_TASK INSTRUCTIONS_. Wherever "long" appears in a line of the records below, count that line, and report only the number.

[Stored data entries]
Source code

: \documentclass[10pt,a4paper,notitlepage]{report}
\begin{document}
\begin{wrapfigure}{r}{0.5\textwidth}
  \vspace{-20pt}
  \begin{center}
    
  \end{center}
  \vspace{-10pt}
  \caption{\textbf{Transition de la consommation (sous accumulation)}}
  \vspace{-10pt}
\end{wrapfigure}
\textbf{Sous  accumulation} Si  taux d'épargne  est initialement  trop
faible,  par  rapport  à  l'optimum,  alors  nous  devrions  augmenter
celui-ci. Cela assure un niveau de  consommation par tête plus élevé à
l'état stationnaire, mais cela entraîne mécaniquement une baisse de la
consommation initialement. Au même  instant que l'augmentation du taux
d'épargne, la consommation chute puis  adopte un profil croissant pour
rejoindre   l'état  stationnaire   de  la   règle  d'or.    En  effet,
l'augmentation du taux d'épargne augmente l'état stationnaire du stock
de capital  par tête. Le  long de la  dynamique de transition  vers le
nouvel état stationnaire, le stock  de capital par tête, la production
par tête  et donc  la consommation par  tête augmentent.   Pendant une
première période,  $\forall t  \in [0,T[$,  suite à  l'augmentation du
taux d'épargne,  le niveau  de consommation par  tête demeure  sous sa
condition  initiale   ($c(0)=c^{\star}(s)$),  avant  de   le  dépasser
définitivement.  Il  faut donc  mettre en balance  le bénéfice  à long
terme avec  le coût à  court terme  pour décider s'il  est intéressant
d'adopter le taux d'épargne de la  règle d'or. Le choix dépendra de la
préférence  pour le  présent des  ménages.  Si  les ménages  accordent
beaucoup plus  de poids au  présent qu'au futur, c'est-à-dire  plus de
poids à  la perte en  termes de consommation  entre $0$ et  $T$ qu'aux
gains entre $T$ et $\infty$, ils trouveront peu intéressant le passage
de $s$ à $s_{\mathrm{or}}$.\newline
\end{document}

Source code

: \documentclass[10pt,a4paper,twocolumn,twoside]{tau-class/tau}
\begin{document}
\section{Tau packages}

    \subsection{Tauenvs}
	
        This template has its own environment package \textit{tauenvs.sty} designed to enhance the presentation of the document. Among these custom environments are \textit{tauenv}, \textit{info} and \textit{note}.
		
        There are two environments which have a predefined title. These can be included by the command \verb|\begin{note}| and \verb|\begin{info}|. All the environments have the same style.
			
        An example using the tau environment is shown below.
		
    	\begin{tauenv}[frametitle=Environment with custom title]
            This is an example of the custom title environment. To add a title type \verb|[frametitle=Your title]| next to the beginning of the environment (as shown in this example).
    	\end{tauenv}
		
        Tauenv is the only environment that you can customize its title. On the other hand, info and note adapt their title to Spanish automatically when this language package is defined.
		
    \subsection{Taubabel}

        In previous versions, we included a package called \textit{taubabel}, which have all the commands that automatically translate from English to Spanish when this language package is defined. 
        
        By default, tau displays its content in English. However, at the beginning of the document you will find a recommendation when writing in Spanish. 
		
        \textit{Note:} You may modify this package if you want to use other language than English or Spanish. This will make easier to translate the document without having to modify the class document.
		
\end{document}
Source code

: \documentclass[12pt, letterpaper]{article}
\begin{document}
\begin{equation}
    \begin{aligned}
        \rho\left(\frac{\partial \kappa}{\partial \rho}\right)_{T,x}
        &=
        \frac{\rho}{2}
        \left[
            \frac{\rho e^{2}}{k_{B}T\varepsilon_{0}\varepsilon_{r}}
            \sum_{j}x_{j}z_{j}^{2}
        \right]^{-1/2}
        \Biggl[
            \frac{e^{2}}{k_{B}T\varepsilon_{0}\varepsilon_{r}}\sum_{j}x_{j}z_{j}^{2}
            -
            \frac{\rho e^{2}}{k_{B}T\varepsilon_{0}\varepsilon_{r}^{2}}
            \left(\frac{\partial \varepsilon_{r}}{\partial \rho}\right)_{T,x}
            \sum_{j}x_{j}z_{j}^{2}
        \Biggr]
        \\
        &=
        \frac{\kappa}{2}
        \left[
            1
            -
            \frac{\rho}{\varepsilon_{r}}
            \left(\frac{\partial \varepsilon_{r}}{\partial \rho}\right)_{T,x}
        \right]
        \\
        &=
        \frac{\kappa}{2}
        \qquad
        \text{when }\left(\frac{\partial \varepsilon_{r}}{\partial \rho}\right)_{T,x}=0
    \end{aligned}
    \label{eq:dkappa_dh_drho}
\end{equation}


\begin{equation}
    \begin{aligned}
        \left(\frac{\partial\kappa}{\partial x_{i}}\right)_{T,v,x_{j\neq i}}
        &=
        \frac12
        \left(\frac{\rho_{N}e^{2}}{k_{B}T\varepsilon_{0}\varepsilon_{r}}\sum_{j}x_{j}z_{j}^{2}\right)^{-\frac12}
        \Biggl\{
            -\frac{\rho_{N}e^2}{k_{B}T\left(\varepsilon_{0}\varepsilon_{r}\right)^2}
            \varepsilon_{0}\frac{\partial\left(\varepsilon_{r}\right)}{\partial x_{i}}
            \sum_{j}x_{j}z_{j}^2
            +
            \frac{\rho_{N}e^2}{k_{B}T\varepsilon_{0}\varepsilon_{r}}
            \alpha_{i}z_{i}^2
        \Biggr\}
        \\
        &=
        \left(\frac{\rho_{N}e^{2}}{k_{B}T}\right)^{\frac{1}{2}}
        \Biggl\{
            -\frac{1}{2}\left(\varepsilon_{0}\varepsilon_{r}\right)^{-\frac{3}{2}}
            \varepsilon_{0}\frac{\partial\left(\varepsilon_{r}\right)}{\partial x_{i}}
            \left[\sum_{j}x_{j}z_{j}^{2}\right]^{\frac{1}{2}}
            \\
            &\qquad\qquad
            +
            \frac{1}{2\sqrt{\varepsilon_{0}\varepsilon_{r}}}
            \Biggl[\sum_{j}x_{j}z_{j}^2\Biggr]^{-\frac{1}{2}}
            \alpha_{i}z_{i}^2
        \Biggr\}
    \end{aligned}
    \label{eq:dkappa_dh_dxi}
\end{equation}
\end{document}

_ANSWER AREA_. 2